Problem details
State only how many lines below include the word "html".
━━━ Data supplied ━━━
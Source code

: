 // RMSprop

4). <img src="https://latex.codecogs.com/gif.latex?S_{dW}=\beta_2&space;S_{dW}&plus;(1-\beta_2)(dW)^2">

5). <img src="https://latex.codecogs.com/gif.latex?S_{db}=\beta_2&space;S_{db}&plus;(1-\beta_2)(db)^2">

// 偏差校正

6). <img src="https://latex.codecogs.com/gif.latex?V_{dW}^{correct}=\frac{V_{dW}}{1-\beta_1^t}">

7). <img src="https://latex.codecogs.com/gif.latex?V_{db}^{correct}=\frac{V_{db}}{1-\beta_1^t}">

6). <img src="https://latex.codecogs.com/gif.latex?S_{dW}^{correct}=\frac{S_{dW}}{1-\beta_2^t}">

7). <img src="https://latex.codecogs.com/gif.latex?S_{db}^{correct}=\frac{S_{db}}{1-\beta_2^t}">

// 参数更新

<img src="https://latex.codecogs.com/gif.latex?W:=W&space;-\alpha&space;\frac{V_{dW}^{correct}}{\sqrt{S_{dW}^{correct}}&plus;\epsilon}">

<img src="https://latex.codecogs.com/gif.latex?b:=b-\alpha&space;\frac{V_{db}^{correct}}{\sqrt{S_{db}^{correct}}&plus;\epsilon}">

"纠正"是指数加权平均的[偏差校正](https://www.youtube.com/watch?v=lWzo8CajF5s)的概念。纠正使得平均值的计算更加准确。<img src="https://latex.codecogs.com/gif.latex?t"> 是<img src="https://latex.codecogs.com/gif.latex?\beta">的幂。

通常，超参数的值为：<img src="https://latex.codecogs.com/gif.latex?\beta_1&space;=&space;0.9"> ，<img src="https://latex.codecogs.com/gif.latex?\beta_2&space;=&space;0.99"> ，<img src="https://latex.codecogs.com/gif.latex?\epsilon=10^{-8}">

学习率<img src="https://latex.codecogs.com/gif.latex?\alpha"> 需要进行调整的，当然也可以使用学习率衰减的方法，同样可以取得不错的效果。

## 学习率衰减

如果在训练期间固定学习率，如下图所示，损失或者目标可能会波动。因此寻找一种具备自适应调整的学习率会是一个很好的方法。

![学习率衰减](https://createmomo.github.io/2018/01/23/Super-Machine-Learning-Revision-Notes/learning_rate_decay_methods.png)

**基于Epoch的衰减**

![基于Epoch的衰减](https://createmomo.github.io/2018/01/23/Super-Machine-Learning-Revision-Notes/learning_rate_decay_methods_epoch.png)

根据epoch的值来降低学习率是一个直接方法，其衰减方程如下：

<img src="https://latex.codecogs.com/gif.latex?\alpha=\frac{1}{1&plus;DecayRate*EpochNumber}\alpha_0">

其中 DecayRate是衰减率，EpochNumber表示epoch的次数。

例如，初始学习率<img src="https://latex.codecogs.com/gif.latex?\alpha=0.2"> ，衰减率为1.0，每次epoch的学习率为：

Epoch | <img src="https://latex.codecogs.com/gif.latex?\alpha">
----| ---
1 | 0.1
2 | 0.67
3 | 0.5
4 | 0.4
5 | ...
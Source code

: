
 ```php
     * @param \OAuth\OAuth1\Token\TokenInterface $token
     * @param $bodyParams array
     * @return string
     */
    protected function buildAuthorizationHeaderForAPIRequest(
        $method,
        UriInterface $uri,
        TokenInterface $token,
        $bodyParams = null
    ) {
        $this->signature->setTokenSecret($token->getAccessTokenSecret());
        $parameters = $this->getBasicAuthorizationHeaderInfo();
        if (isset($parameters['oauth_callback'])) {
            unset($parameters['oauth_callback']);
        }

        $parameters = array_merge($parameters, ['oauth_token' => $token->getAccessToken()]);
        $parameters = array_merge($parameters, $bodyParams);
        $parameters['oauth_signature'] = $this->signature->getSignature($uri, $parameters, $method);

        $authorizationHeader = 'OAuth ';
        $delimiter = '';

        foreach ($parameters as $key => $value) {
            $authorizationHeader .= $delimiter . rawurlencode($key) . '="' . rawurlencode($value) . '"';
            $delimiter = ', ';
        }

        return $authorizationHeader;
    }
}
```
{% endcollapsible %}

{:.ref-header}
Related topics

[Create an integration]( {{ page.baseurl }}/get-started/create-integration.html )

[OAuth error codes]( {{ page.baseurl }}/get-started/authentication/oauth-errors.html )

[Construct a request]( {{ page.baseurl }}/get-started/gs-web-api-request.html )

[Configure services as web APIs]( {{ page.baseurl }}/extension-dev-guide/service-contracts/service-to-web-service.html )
━━━
Output below
4